Exercise requirements: In the data below, find each line containing the string "linhas" and return it.

Records contained in a dataset
[Start of Attachment]

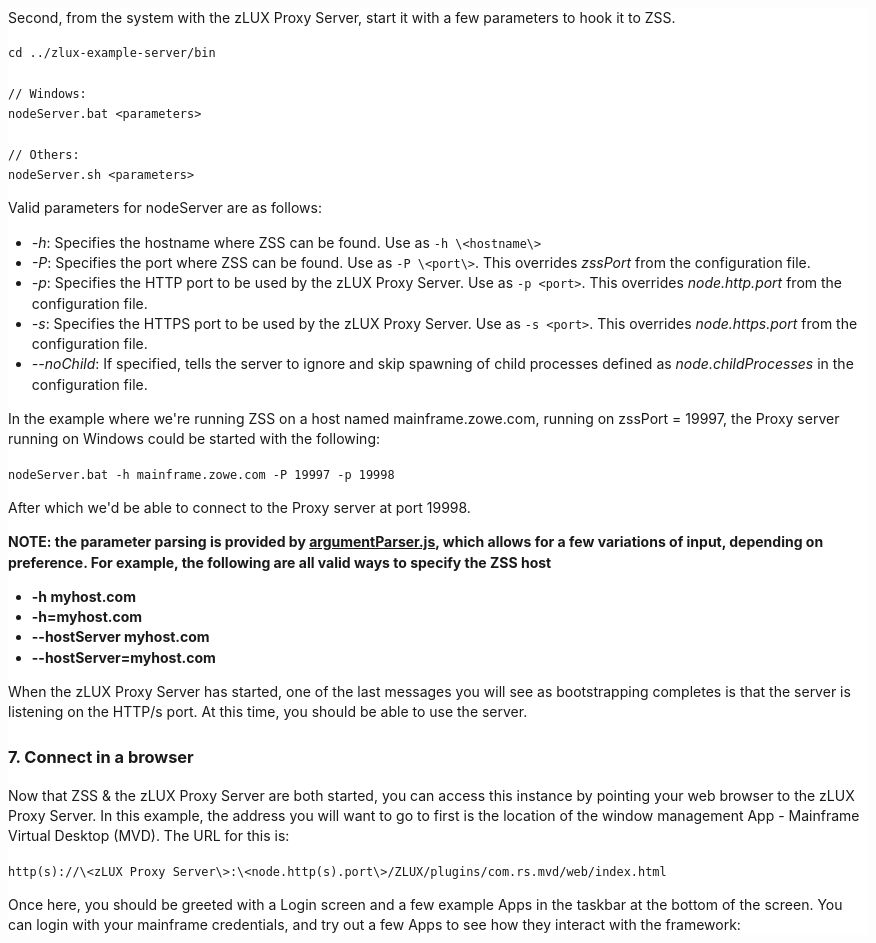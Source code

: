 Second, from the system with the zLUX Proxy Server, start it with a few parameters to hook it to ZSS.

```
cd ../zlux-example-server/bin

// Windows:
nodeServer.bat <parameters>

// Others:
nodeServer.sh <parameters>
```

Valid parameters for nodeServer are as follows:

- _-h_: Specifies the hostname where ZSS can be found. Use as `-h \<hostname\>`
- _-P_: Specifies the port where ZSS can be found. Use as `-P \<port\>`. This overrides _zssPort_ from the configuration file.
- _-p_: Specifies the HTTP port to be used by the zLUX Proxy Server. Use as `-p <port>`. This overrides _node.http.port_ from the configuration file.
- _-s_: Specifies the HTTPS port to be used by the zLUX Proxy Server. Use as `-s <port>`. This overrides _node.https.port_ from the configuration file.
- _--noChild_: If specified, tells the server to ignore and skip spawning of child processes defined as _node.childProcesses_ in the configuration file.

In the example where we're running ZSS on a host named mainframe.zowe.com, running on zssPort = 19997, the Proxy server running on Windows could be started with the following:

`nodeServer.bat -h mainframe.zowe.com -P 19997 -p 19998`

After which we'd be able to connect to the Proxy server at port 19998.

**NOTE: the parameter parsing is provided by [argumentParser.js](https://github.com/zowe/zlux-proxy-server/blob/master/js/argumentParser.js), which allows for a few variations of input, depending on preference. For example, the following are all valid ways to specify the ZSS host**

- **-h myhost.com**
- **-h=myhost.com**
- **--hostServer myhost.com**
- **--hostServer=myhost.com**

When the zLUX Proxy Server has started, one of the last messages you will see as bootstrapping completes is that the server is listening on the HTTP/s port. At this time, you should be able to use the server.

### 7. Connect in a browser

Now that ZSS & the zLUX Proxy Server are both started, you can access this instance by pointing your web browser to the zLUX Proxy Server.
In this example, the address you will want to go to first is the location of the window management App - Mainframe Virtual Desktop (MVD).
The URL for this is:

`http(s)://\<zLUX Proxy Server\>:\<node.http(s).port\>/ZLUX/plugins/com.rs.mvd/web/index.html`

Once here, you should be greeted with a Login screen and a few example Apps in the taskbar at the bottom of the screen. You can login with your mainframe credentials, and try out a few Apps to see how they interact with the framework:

[End of Attachment]
[Start of Attachment]

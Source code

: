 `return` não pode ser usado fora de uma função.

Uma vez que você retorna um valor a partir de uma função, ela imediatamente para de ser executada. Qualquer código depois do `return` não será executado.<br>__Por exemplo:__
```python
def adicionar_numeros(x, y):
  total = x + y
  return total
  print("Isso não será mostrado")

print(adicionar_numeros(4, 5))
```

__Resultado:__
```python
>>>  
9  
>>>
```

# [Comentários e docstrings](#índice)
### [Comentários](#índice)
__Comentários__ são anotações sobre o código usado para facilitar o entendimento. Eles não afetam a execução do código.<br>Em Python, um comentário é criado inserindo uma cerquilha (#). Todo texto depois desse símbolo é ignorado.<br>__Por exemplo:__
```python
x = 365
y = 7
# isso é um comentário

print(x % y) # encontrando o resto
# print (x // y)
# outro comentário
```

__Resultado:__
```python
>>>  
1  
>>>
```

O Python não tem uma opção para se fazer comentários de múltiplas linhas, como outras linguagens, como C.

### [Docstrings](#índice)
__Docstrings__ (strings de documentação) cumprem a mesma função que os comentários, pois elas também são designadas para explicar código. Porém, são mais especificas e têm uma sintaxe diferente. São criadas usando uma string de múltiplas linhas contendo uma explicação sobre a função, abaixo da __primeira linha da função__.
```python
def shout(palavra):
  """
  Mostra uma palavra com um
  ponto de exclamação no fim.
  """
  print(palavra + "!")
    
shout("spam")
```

[End of Attachment]

Answer box:
O Python não tem uma opção para se fazer comentários de múltiplas linhas, como outras linguagens, como C.
__Docstrings__ (strings de documentação) cumprem a mesma função que os comentários, pois elas também são designadas para explicar código. Porém, são mais especificas e têm uma sintaxe diferente. São criadas usando uma string de múltiplas linhas contendo uma explicação sobre a função, abaixo da __primeira linha da função__.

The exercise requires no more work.